The Challenge: Patchwork Efiling Tools Preventing Widespread Access
As we’ve noted previously, new, innovative solutions are needed to help litigants, including those without lawyers, access state courts and vindicate their rights. Every year, 55 million people experience 260 million legal problems. Of those, 120 million go unresolved or conclude in an unfair way.
Filing state court documents online is very difficult (and sometimes impossible) despite readily available technology. While some jurisdictions offer technology and resources to help navigate the justice system, small differences in legal forms – and in the back-end systems through which they are filed – inhibit tech companies from scaling litigant-facing tools for nationwide or even statewide use. As a result, innovative solutions typically occur as one-off, single-jurisdiction pilots that are costly to maintain and do not spread easily to other jurisdictions.
Our Progress Thus Far: Coordination Between Disparate States
Beginning with a March kick-off and extending through the summer, we have worked with court leaders from six states – Alaska, Colorado, Kansas, Michigan, Texas, and Virginia – to plan a streamlined efiling approach for interested technology providers. We have also laid the groundwork to ensure that submitted litigant data is comprehensive and fileable, generating and revising (again, with the assistance of state court leaders) form fields lists that highlight common and jurisdiction-specific requirements.
Technology providers have repeatedly stressed the importance of such lists in ensuring that multi-jurisdictional efiling tool development is both possible and efficient. We are collaborating with states and tech providers to establish a formal process for updating these lists in the future.

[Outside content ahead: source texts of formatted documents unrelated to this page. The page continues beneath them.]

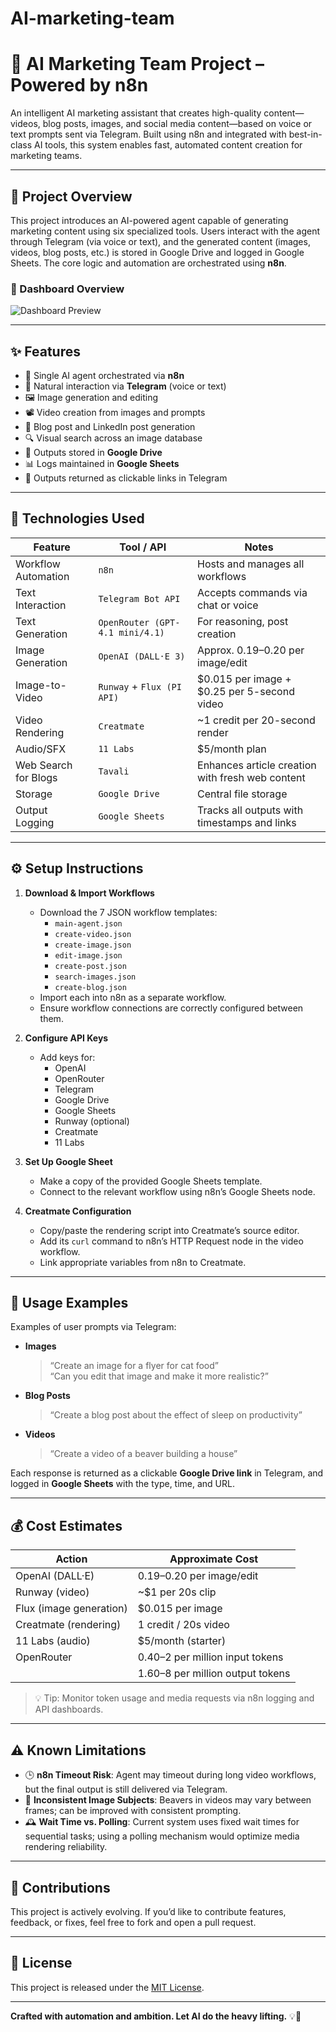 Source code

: # AI-marketing-team
# 🤖 AI Marketing Team Project – Powered by n8n

An intelligent AI marketing assistant that creates high-quality content—videos, blog posts, images, and social media content—based on voice or text prompts sent via Telegram. Built using n8n and integrated with best-in-class AI tools, this system enables fast, automated content creation for marketing teams.

---

## 🧠 Project Overview

This project introduces an AI-powered agent capable of generating marketing content using six specialized tools. Users interact with the agent through Telegram (via voice or text), and the generated content (images, videos, blog posts, etc.) is stored in Google Drive and logged in Google Sheets. The core logic and automation are orchestrated using **n8n**.
### 📌 Dashboard Overview
![Dashboard Preview]()

---

## ✨ Features

- 🤖 Single AI agent orchestrated via **n8n**
- 💬 Natural interaction via **Telegram** (voice or text)
- 🖼️ Image generation and editing
- 📽️ Video creation from images and prompts
- 📝 Blog post and LinkedIn post generation
- 🔍 Visual search across an image database
- 📁 Outputs stored in **Google Drive**
- 📊 Logs maintained in **Google Sheets**
- 🔗 Outputs returned as clickable links in Telegram

---

## 🧰 Technologies Used

| Feature                  | Tool / API                | Notes                                                                 |
|--------------------------|---------------------------|-----------------------------------------------------------------------|
| Workflow Automation      | `n8n`                     | Hosts and manages all workflows                                      |
| Text Interaction         | `Telegram Bot API`        | Accepts commands via chat or voice                                   |
| Text Generation          | `OpenRouter (GPT-4.1 mini/4.1)` | For reasoning, post creation                                         |
| Image Generation         | `OpenAI (DALL·E 3)`       | Approx. $0.19–$0.20 per image/edit                                   |
| Image-to-Video           | `Runway` + `Flux (PI API)`| $0.015 per image + $0.25 per 5-second video                          |
| Video Rendering          | `Creatmate`               | ~1 credit per 20-second render                                       |
| Audio/SFX                | `11 Labs`                 | $5/month plan                                                         |
| Web Search for Blogs     | `Tavali`                  | Enhances article creation with fresh web content                     |
| Storage                  | `Google Drive`            | Central file storage                                                  |
| Output Logging           | `Google Sheets`           | Tracks all outputs with timestamps and links                         |

---

## ⚙️ Setup Instructions

1. **Download & Import Workflows**
   - Download the 7 JSON workflow templates:
     - `main-agent.json`
     - `create-video.json`
     - `create-image.json`
     - `edit-image.json`
     - `create-post.json`
     - `search-images.json`
     - `create-blog.json`
   - Import each into n8n as a separate workflow.
   - Ensure workflow connections are correctly configured between them.

2. **Configure API Keys**
   - Add keys for:
     - OpenAI
     - OpenRouter
     - Telegram
     - Google Drive
     - Google Sheets
     - Runway (optional)
     - Creatmate
     - 11 Labs

3. **Set Up Google Sheet**
   - Make a copy of the provided Google Sheets template.
   - Connect to the relevant workflow using n8n’s Google Sheets node.

4. **Creatmate Configuration**
   - Copy/paste the rendering script into Creatmate’s source editor.
   - Add its `curl` command to n8n’s HTTP Request node in the video workflow.
   - Link appropriate variables from n8n to Creatmate.

---

## 💬 Usage Examples

Examples of user prompts via Telegram:

- **Images**  
  > “Create an image for a flyer for cat food”  
  > “Can you edit that image and make it more realistic?”

- **Blog Posts**  
  > “Create a blog post about the effect of sleep on productivity”

- **Videos**  
  > “Create a video of a beaver building a house”

Each response is returned as a clickable **Google Drive link** in Telegram, and logged in **Google Sheets** with the type, time, and URL.

---

## 💰 Cost Estimates

| Action                   | Approximate Cost          |
|--------------------------|---------------------------|
| OpenAI (DALL·E)          | $0.19–$0.20 per image/edit |
| Runway (video)           | ~$1 per 20s clip          |
| Flux (image generation)  | $0.015 per image          |
| Creatmate (rendering)    | 1 credit / 20s video      |
| 11 Labs (audio)          | $5/month (starter)        |
| OpenRouter               | $0.40–$2 per million input tokens  
                           | $1.60–$8 per million output tokens |

> 💡 Tip: Monitor token usage and media requests via n8n logging and API dashboards.

---

## ⚠️ Known Limitations

- 🕒 **n8n Timeout Risk**: Agent may timeout during long video workflows, but the final output is still delivered via Telegram.
- 🦫 **Inconsistent Image Subjects**: Beavers in videos may vary between frames; can be improved with consistent prompting.
- 🕰️ **Wait Time vs. Polling**: Current system uses fixed wait times for sequential tasks; using a polling mechanism would optimize media rendering reliability.

---

## 🙌 Contributions

This project is actively evolving. If you’d like to contribute features, feedback, or fixes, feel free to fork and open a pull request.

---

## 📄 License

This project is released under the [MIT License](LICENSE).

---

**Crafted with automation and ambition. Let AI do the heavy lifting.** 💡🚀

In parallel with state court coordination, we have continued the outreach with interested technology providers that began with the 2021-22 Policy Labs. Dozens of tech providers –from large, for-profit companies to small, non-profit organizations – attended a recent webinar, hosted by Stanford with state court participation, to learn how they could get involved in the Filing Fairness Project pilot. The webinar highlighted the need for innovative solutions to help individuals better navigate the state court system, including through demonstrated enthusiasm from states in expanding online access, particularly for self-represented litigants. After the webinar, attendees’ survey responses demonstrated a high degree of interest in building document assembly and efiling tools for users of state court systems.
Our Next Steps: Tech Summit Pilot Launch
To begin implementing the pilot – and to build on the clear enthusiasm from both states and tech providers – Stanford has invited these stakeholders to attend a Tech Summit on October 14th to be held on the d.school campus. During this all-day working session, tech providers will receive form fields lists and efiling integration plans from each participating state, and they will engage directly with state court leaders to ask questions and begin designing pilot document assembly efiling tools.
Upon the Tech Summit’s conclusion, tech providers will commence building and testing document assembly tools that can efile court forms into multiple jurisdictions. We expect these tools to be available to the public in 2023.